Tandingi AS dan Rusia, China Ketahuan Bangun 110 Fasilitas Rudal Nuklir di Gurun Terpencil
Pembangunan fasilitas yang diyakini sebagai silo rudal nuklir ditemukan di gurun Hami, Xinjiang. (Foto: Planet Labs via Newsweek) ()

AKURAT.CO, China sedang membangun 110 silo (fasilitas peluncuran) rudal nuklir lainnya di gurun barat, menurut penelitian baru yang diterbitkan pada Selasa (27/7). Para ahli pun menyebutnya sebagai upaya konstruksi terluas sejak Perang Dingin.

Dilansir dari Newsweek, Matt Korda dan Hans Kristensen, pakar penimbunan senjata global untuk Proyek Informasi Nukir di Federasi Ilmuwan Amerika (FAS) di Washington DC, mengatakan ladang rudal di Hami, Xinjiang, itu terbentang di area seluas sekitar 79.771 hektare. Padahal, baru 1 bulan sebelumnya, Pusat Kajian Nonproliferasi Martin (CNS) di California menemukan 120 pangkalan rudal di 386 km barat laut Yumen, Provinsi Ganzu.

"Keduanya merupakan ekspansi persenjataan nuklir serta instalasi rudal balistik antarbenua (ICBM) paling signifikan yang pernah ada di pelosok daratan China," bunyi laporan tersebut.

Tandingi AS dan Rusia, China Ketahuan Bangun 110 Fasilitas Rudal Nuklir di Gurun Terpencil - Foto 1
Planet Labs via FAS.org

Dalam temuan mereka, Korda dan Kristensen memperkirakan pembangunan situs Hami dimulai pada bulan Maret, sekitar sebulan setelah proyek pangkalan Yumen diyakini telah dimulai. Kubah lingkungan ditempatkan di setidaknya 14 silo dan sedang dipersiapkan untuk 19 pangkalan lainnya.

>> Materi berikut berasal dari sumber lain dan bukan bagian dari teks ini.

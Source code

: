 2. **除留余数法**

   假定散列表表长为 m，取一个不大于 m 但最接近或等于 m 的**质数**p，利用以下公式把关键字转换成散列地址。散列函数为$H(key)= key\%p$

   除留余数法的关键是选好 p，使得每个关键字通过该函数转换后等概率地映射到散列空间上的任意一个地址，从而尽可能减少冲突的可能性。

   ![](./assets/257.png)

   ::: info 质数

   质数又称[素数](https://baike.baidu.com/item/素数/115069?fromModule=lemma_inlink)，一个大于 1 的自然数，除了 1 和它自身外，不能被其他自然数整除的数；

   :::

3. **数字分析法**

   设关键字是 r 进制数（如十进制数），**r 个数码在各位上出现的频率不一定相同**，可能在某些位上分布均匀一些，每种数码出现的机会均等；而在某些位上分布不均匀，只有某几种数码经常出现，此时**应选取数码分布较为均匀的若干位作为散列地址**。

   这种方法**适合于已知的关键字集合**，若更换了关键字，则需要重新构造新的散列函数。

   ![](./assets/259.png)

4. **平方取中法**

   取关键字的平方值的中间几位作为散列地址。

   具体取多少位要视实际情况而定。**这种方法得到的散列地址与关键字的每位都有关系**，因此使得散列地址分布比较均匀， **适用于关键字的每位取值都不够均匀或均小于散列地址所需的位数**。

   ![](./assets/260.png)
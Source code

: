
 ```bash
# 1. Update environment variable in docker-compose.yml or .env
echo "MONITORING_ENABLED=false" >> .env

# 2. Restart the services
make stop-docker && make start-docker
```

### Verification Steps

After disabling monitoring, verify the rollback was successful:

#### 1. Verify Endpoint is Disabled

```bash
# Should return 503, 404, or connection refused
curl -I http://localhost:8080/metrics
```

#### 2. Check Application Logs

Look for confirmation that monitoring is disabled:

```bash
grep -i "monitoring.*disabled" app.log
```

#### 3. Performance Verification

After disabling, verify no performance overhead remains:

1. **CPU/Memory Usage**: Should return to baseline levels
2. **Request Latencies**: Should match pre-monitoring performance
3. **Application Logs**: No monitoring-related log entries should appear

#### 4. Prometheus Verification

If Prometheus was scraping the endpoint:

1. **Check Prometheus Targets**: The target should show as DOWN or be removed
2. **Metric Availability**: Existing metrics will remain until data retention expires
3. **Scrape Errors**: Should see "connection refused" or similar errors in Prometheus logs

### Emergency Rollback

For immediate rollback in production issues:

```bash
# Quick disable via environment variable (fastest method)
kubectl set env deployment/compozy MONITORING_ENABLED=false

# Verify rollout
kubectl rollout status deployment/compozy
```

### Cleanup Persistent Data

Laporan mereka pun mencatat jumlah total fasilitas peluncuran potensial kini mencapai sekitar 250.

"Saat ini, belum diketahui apakah semua silo akan terisi. Sejumlah analis mendukung hipotesis 'permainan cangkang' sedangkan yang lain, termasuk pejabat yang sudah kami ajak bicara, berasumsi kalau silo itu pada akhirnya akan diisi," ujar Kristensen.

'Permainan cangkang' mengacu pada strategi yang digunakan oleh Amerika Serikat (AS) selama Perang Dingin. Persenjataan nuklir akan terus dipindah-pindah di antara banyak silo untuk mengecoh lokasi sebenarnya dan kualitas kemampuan serangan nuklir negara tersebut.

Tandingi AS dan Rusia, China Ketahuan Bangun 110 Fasilitas Rudal Nuklir di Gurun Terpencil - Foto 2
Planet Labs via FAS.org

Selama beberapa dekade, Pasukan Roket Tentara Pembebasan Rakyat China telah mempertahankan sekitar 20 silo untuk ICBM DF-5 berkemampuan nuklir. Militer juga punya sekitar 100 peluncur ICBM yang dipasang di truk.

Ketika selesai, 250 pangkalan tambahan itu akan membuat jumlah ICBM berbasis silo milik China lebih besar daripada milik Rusia. Bahkan, totalnya sekitar separuh dari ukuran kapasitas ICBM AS.